> **Problem details**: Across all the entries, how many lines hold "Static"? Answer with that number and nothing else.

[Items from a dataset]
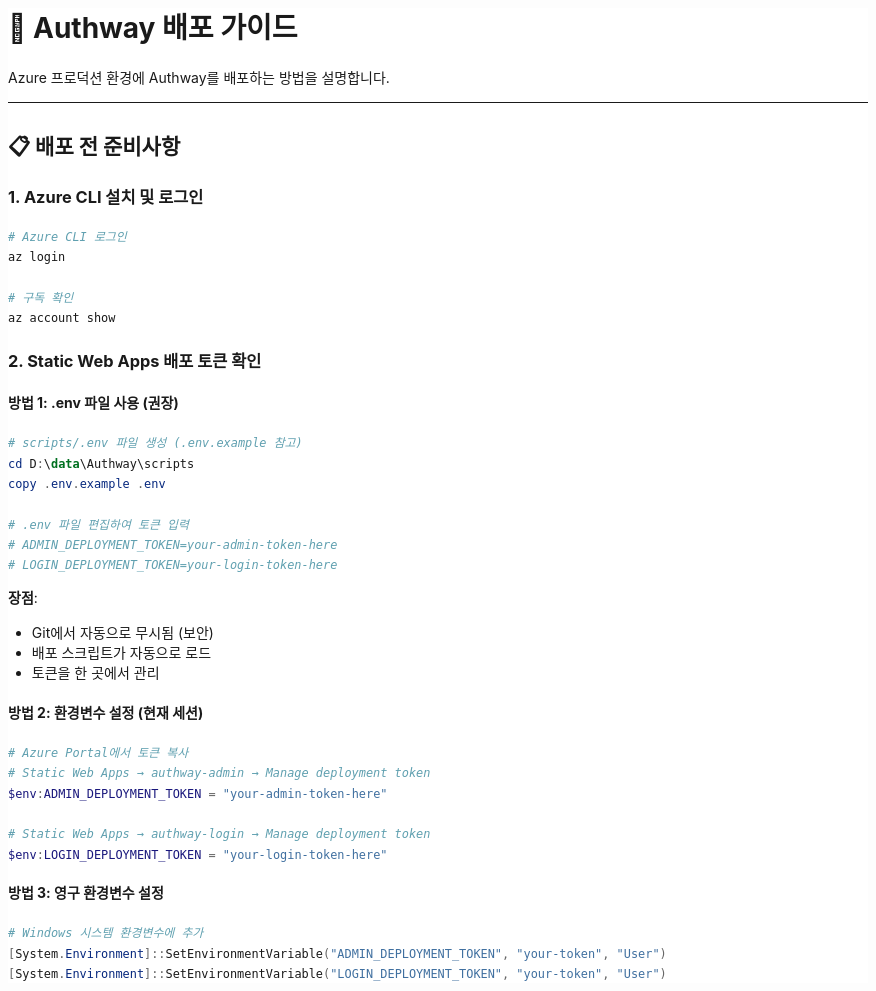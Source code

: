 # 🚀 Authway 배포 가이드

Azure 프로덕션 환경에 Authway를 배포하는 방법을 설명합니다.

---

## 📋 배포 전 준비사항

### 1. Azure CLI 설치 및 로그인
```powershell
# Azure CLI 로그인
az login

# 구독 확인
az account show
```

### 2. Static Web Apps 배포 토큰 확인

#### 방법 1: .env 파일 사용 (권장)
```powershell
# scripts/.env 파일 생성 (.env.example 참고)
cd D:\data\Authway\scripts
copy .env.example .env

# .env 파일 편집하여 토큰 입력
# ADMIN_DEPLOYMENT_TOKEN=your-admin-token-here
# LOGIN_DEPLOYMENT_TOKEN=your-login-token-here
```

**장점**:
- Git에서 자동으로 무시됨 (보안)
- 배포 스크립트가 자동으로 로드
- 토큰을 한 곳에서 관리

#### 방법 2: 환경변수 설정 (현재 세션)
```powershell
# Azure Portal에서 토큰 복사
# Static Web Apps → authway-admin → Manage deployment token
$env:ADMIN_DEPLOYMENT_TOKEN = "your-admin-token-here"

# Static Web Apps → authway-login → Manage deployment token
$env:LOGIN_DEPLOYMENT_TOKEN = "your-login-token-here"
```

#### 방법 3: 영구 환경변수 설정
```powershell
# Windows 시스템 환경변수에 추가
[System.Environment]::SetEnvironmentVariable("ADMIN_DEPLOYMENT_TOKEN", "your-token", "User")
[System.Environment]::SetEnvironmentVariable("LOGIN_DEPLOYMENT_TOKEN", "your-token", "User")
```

> **Response area**: 3